Driving home Friday night, I was scanning through the radio dials, as I’m wont to do during a 3600 miles drive over 8 days, and found a talk show where the host was talking about girls who had been raped and whether or not they were to be considered “damaged goods” by prospective boyfriends or not. The discussion moved into kids who were molested, and whether they were “damaged goods” or not.

It seems to me, as many said on the air, that using the term is pretty insensitive. Yes, rape and molestation victims have issues, and yes being in a relationship with them while they deal with those issues can be difficult and probably isn’t for everyone. But to say that they are “damaged” really betrays the belief that these people aren’t worth the trouble of dealing with those issues. On that front, people who use this term are dead wrong. People who have overcome being molested or raped are some of the strongest, most amazing people I have ever met. They are sensitive, caring, loving, and loyal to those who have helped them overcome it. Yes, we have issues, but so does everyone else! They just have different issues, a different set of baggage. Men who refuse to be in a relationship with a woman who’s been raped are simply not man enough to love that woman the way she needs. She might be damaged, but his inability to see past the rape into the beautiful person she can be is just as damaged.

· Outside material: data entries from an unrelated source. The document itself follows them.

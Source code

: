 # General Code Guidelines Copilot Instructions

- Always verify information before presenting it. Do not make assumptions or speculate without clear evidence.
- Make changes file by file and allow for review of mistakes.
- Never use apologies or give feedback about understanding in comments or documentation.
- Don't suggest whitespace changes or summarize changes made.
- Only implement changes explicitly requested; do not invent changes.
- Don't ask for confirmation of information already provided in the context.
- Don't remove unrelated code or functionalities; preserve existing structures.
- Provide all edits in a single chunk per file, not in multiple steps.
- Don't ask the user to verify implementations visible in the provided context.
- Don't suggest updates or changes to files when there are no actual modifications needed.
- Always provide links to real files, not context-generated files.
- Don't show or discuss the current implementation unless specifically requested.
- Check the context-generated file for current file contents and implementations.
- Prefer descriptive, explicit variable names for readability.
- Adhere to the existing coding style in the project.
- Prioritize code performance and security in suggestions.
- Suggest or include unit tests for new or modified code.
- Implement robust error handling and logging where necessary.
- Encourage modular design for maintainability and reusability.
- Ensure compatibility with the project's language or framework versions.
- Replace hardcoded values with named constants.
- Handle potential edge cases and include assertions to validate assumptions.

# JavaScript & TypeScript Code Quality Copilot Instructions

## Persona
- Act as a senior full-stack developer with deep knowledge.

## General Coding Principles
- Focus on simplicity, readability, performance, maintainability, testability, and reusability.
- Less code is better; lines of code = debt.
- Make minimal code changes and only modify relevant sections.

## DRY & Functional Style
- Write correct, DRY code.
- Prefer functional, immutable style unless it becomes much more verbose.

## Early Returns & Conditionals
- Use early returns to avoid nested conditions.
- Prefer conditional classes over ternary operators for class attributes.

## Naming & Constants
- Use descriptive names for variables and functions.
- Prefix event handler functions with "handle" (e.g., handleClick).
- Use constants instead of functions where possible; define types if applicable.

On the other hand, and on a personal level, it’s incumbant on victims to overcome and not remain victims for the rest of their lives. It’s one thing to have some struggles and some hard times. It’s quite another to just accept them. I really want to be a whole person again, as much as I can be. I want to be able to give my wife the whole, healthy me, whatever that is. It may take me my whole life, but I don’t want my abuse to be an excuse for anything in our marriage to be anything less than the absolute best!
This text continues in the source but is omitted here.